To do: Go over the records and copy every line with the string "yourserver".

Excerpts from a dataset:
= = = = = = =
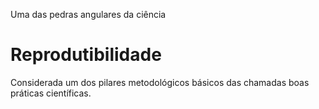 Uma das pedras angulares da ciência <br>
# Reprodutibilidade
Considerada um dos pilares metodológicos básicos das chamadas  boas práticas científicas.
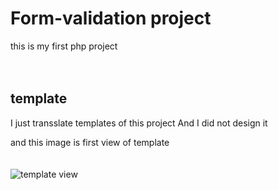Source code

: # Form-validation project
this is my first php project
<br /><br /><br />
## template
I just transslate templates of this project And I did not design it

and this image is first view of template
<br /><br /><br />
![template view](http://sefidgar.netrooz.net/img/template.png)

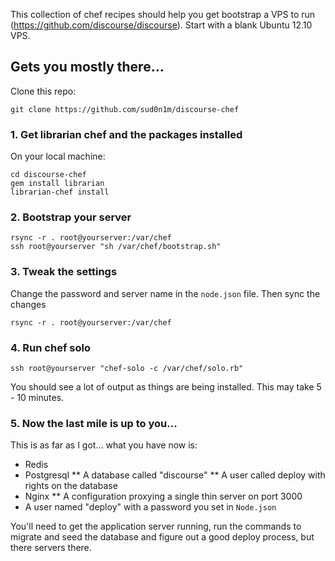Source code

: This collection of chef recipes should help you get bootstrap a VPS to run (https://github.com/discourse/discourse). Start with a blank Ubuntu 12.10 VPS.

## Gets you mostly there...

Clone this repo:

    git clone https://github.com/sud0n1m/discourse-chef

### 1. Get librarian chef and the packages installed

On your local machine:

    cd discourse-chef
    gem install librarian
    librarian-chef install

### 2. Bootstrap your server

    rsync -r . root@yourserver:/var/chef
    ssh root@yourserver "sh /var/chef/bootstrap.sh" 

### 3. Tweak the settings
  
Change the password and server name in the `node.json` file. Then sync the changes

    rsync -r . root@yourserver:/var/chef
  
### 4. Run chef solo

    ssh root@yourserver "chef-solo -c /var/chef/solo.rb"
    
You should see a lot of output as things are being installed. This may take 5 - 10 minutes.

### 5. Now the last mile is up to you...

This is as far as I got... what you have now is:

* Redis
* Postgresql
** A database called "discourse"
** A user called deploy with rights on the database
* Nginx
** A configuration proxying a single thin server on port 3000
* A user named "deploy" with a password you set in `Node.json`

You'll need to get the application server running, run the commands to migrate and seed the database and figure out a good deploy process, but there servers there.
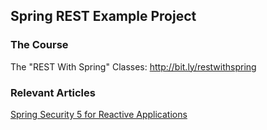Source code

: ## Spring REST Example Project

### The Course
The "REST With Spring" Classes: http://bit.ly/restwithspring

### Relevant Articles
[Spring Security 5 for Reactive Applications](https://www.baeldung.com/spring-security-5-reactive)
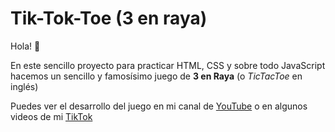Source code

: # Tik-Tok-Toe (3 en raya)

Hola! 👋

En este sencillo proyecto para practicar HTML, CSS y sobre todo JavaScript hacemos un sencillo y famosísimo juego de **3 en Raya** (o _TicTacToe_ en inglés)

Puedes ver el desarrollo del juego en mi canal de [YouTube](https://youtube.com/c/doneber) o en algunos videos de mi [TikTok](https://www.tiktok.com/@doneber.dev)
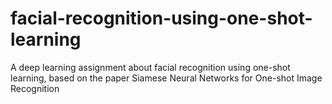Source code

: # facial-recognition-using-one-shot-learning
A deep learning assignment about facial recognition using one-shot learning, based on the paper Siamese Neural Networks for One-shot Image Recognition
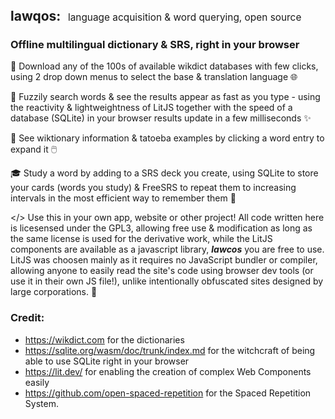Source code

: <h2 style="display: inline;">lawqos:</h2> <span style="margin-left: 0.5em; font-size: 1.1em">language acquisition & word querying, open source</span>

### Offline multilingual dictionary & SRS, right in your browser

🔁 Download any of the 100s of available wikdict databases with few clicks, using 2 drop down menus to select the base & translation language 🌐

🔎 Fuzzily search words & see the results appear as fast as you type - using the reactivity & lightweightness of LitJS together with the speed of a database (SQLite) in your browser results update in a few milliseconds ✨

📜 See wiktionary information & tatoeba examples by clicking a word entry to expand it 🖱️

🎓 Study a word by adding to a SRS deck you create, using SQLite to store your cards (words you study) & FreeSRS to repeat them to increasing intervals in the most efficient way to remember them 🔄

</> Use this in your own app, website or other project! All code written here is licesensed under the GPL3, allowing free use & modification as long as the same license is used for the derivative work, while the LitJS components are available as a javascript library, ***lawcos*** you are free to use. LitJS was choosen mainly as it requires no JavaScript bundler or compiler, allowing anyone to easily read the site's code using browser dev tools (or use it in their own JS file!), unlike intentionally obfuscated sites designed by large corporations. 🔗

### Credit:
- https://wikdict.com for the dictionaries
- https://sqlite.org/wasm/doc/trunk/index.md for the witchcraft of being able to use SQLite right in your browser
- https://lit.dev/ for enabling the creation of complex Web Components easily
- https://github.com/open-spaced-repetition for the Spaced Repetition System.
= = = = = = =
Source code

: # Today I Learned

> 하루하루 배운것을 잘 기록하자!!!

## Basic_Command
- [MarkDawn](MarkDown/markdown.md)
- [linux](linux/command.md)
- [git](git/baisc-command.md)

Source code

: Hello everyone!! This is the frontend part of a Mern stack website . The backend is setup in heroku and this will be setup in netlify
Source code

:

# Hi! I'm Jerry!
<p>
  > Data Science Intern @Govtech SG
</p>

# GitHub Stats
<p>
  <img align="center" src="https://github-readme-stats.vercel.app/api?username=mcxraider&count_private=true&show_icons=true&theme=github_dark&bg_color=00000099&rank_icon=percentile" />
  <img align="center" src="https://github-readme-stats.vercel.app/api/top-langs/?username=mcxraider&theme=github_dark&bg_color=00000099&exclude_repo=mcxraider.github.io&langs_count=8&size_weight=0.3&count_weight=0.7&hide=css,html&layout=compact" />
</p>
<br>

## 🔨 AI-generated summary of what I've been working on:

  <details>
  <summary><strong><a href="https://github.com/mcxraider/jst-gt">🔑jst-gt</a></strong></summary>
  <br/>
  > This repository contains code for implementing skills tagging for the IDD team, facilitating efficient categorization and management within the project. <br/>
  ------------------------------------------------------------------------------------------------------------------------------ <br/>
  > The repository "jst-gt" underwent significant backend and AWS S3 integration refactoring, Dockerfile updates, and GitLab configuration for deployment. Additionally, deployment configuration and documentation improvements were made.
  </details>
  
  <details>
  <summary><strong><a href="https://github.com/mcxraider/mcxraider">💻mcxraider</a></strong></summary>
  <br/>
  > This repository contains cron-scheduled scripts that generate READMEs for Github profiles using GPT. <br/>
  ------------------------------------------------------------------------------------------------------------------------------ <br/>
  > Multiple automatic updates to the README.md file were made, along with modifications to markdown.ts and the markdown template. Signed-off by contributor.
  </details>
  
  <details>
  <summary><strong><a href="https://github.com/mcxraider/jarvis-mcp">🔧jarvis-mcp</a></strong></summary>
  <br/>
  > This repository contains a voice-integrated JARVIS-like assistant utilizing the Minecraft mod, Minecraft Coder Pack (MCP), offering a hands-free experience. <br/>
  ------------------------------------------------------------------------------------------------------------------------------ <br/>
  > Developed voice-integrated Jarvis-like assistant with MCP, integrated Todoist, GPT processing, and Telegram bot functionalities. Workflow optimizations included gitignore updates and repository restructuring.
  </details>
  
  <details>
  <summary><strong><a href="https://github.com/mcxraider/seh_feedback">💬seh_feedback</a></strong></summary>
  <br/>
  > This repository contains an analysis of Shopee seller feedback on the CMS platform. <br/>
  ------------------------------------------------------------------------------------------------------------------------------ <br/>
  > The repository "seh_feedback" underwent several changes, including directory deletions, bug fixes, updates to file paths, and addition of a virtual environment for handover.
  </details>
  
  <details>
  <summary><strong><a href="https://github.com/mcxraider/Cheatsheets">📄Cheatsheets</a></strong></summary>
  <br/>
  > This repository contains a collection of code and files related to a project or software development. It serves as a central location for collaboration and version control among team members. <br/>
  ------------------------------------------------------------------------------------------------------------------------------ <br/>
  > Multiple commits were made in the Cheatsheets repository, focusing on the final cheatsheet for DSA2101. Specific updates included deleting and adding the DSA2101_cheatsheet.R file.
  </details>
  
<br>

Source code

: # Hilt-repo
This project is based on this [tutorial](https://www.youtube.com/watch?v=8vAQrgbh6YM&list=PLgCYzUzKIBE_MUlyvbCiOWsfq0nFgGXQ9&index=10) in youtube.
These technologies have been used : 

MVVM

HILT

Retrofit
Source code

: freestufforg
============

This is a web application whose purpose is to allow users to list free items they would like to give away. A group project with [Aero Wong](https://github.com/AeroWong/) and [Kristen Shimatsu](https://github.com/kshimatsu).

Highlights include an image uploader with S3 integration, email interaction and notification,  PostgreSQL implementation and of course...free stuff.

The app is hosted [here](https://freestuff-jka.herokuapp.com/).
= = = = = = =
Exercise output:
    rsync -r . root@yourserver:/var/chef
    ssh root@yourserver "sh /var/chef/bootstrap.sh" 
    rsync -r . root@yourserver:/var/chef
    ssh root@yourserver "chef-solo -c /var/chef/solo.rb"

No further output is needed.